[INFORMATION GIVEN Boundary: Start]
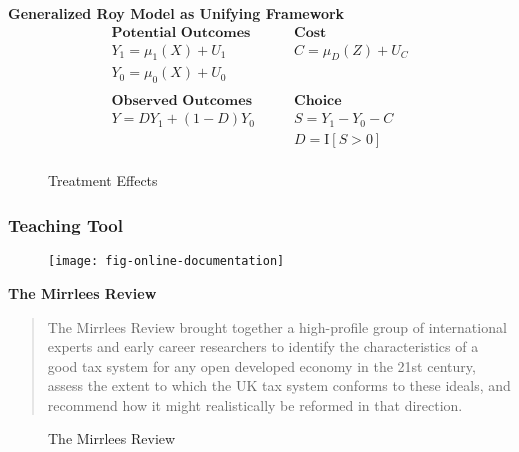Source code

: \begin{frame}
	\textbf{Generalized Roy Model as Unifying Framework}
	\begin{align*}
	\textbf{Potential Outcomes} &\qquad \textbf{Cost} \\
	Y_1 = \mu_1(X) + U_1      &\qquad C = \mu_D(Z) + U_C \\
	Y_0 = \mu_0(X) + U_0      &\qquad \\
	& \\
	\textbf{Observed Outcomes} &\qquad \textbf{Choice} \\
	Y = D Y_1 + (1 - D)Y_0 &\qquad S = Y_1 - Y_0 - C \\
	&\qquad D = \mathrm{I}[S > 0] \\
	\end{align*}
\end{frame}
\begin{frame}
	\begin{figure}[htp]\centering
		\caption{Treatment Effects}
	\end{figure}
\end{frame}
\begin{frame}
	\frametitle{Teaching Tool}
	\begin{figure}[htp]\centering
		\texttt{[image: fig-online-documentation]}
	\end{figure}
\end{frame}
\begin{frame}
	\textbf{The Mirrlees Review} \\ \vspace{15pt}
	\begin{quote}
		The Mirrlees Review brought together a high-profile group of
		international experts and early career researchers to identify the
		characteristics of a good tax system for any open developed economy in
		the 21st century, assess the extent to which the UK tax system conforms
		to these ideals, and recommend how it might realistically be reformed in
		that direction.
	\end{quote}
\end{frame}
\begin{frame}
	\begin{figure}
		\caption{The Mirrlees Review}
		\centering
		 \hspace{25pt}
	\end{figure} 
\end{frame}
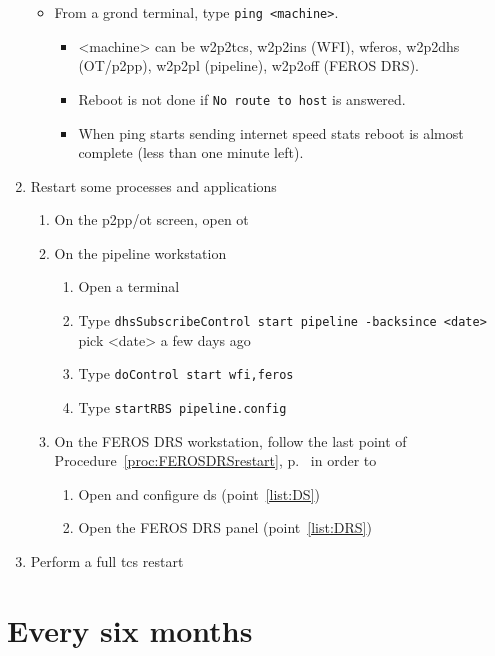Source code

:\documentclass[11pt,fleqn]{book}
\def\procref#1{Procedure~\ref{proc:#1}, p.~\pageref{proc:#1}}
\begin{document}
\begin{enumerate}
\begin{itemize}
        \item From a grond terminal, type \texttt{ping <machine>}.
             \begin{itemize}
             \item <machine> can be \gls{w2p2tcs}, \gls{w2p2ins} (WFI), \gls{wferos}, \gls{w2p2dhs} (OT/p2pp), \gls{w2p2pl} (pipeline), \gls{w2p2off} (FEROS DRS). 
             \item Reboot is not done if \texttt{No route to host} is answered.
             \item When ping starts sending internet speed stats reboot is almost complete (less than one minute left).
             \end{itemize}
    \end{itemize}
\item Restart some processes and applications
    \begin{enumerate}
        \item On the \gls{p2pp}/\gls{ot} screen, open \gls{ot}
        \item On the pipeline workstation
             \begin{enumerate}
                \item Open  a terminal
                \item Type \texttt{dhsSubscribeControl start pipeline -backsince <date>}\\
            pick <date> a few days ago
                \item Type \texttt{doControl start wfi,feros}
                \item Type \texttt{startRBS pipeline.config}
             \end{enumerate}
        \item On the FEROS DRS workstation, follow the last point of \procref{FEROSDRSrestart} in order to
             \begin{enumerate}
                \item Open and configure \gls{ds} (point~\ref{list:DS})
                \item Open the FEROS DRS panel (point~\ref{list:DRS})
             \end{enumerate}
    \end{enumerate}
\item \label{list:soft:tcs}Perform a full \gls{tcs} restart
\end{enumerate}

\section{Every six months}
\end{document}
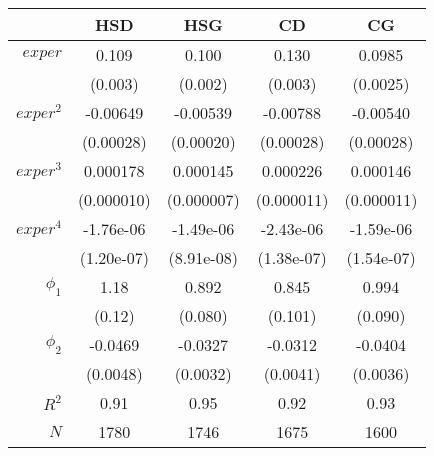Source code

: \begin{tabular}{rSSSS}
\hline
 & {HSD} & {HSG} & {CD} & {CG} \\ 
\hline
$exper$ & 0.109 & 0.100 & 0.130 & 0.0985 \\ 
 & (0.003) & (0.002) & (0.003) & (0.0025) \\ 
$exper^2$ & -0.00649 & -0.00539 & -0.00788 & -0.00540 \\ 
 & (0.00028) & (0.00020) & (0.00028) & (0.00028) \\ 
$exper^3$ & 0.000178 & 0.000145 & 0.000226 & 0.000146 \\ 
 & (0.000010) & (0.000007) & (0.000011) & (0.000011) \\ 
$exper^4$ & -1.76e-06 & -1.49e-06 & -2.43e-06 & -1.59e-06 \\ 
 & (1.20e-07) & (8.91e-08) & (1.38e-07) & (1.54e-07) \\ 
$\phi_{1}$ & 1.18 & 0.892 & 0.845 & 0.994 \\ 
 & (0.12) & (0.080) & (0.101) & (0.090) \\ 
$\phi_{2}$ & -0.0469 & -0.0327 & -0.0312 & -0.0404 \\ 
 & (0.0048) & (0.0032) & (0.0041) & (0.0036) \\ 
$R^2$ & 0.91 & 0.95 & 0.92 & 0.93 \\ 
$N$ & 1780 & 1746 & 1675 & 1600 \\ 
\hline
\end{tabular}%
[INFORMATION GIVEN Boundary: End]
[EXERCISE DESCRIPTION]: Your answer must be an exact copy of the data above, minus its pictures.

[YOUR RESPONSE]:
Source code

: \begin{frame}
	\textbf{Generalized Roy Model as Unifying Framework}
	\begin{align*}
	\textbf{Potential Outcomes} &\qquad \textbf{Cost} \\
	Y_1 = \mu_1(X) + U_1      &\qquad C = \mu_D(Z) + U_C \\
	Y_0 = \mu_0(X) + U_0      &\qquad \\
	& \\
	\textbf{Observed Outcomes} &\qquad \textbf{Choice} \\
	Y = D Y_1 + (1 - D)Y_0 &\qquad S = Y_1 - Y_0 - C \\
	&\qquad D = \mathrm{I}[S > 0] \\
	\end{align*}
\end{frame}
\begin{frame}
	\begin{figure}[htp]\centering
		\caption{Treatment Effects}
	\end{figure}
\end{frame}
\begin{frame}
	\frametitle{Teaching Tool}
	\begin{figure}[htp]\centering
		\texttt{[image: fig-online-documentation]}
	\end{figure}
\end{frame}
\begin{frame}
	\textbf{The Mirrlees Review} \\ \vspace{15pt}
	\begin{quote}
		The Mirrlees Review brought together a high-profile group of
		international experts and early career researchers to identify the
		characteristics of a good tax system for any open developed economy in
		the 21st century, assess the extent to which the UK tax system conforms
		to these ideals, and recommend how it might realistically be reformed in
		that direction.
	\end{quote}
\end{frame}
\begin{frame}
	\begin{figure}
		\caption{The Mirrlees Review}
		\centering
		 \hspace{25pt}
	\end{figure} 
\end{frame}
Source code

:\documentclass[11pt,fleqn]{book}
\def\procref#1{Procedure~\ref{proc:#1}, p.~\pageref{proc:#1}}
\begin{document}
\begin{enumerate}
\begin{itemize}
        \item From a grond terminal, type \texttt{ping <machine>}.
             \begin{itemize}
             \item <machine> can be \gls{w2p2tcs}, \gls{w2p2ins} (WFI), \gls{wferos}, \gls{w2p2dhs} (OT/p2pp), \gls{w2p2pl} (pipeline), \gls{w2p2off} (FEROS DRS). 
             \item Reboot is not done if \texttt{No route to host} is answered.
             \item When ping starts sending internet speed stats reboot is almost complete (less than one minute left).
             \end{itemize}
    \end{itemize}
\item Restart some processes and applications
    \begin{enumerate}
        \item On the \gls{p2pp}/\gls{ot} screen, open \gls{ot}
        \item On the pipeline workstation
             \begin{enumerate}
                \item Open  a terminal
                \item Type \texttt{dhsSubscribeControl start pipeline -backsince <date>}\\
            pick <date> a few days ago
                \item Type \texttt{doControl start wfi,feros}
                \item Type \texttt{startRBS pipeline.config}
             \end{enumerate}
        \item On the FEROS DRS workstation, follow the last point of \procref{FEROSDRSrestart} in order to
             \begin{enumerate}
                \item Open and configure \gls{ds} (point~\ref{list:DS})
                \item Open the FEROS DRS panel (point~\ref{list:DRS})
             \end{enumerate}
    \end{enumerate}
\item \label{list:soft:tcs}Perform a full \gls{tcs} restart
\end{enumerate}

\section{Every six months}
\end{document}
Source code

: \begin{tabular}{rSSSS}
\hline
 & {HSD} & {HSG} & {CD} & {CG} \\ 
\hline
$exper$ & 0.109 & 0.100 & 0.130 & 0.0985 \\ 
 & (0.003) & (0.002) & (0.003) & (0.0025) \\ 
$exper^2$ & -0.00649 & -0.00539 & -0.00788 & -0.00540 \\ 
 & (0.00028) & (0.00020) & (0.00028) & (0.00028) \\ 
$exper^3$ & 0.000178 & 0.000145 & 0.000226 & 0.000146 \\ 
 & (0.000010) & (0.000007) & (0.000011) & (0.000011) \\ 
$exper^4$ & -1.76e-06 & -1.49e-06 & -2.43e-06 & -1.59e-06 \\ 
 & (1.20e-07) & (8.91e-08) & (1.38e-07) & (1.54e-07) \\ 
$\phi_{1}$ & 1.18 & 0.892 & 0.845 & 0.994 \\ 
 & (0.12) & (0.080) & (0.101) & (0.090) \\ 
$\phi_{2}$ & -0.0469 & -0.0327 & -0.0312 & -0.0404 \\ 
 & (0.0048) & (0.0032) & (0.0041) & (0.0036) \\ 
$R^2$ & 0.91 & 0.95 & 0.92 & 0.93 \\ 
$N$ & 1780 & 1746 & 1675 & 1600 \\ 
\hline
\end{tabular}%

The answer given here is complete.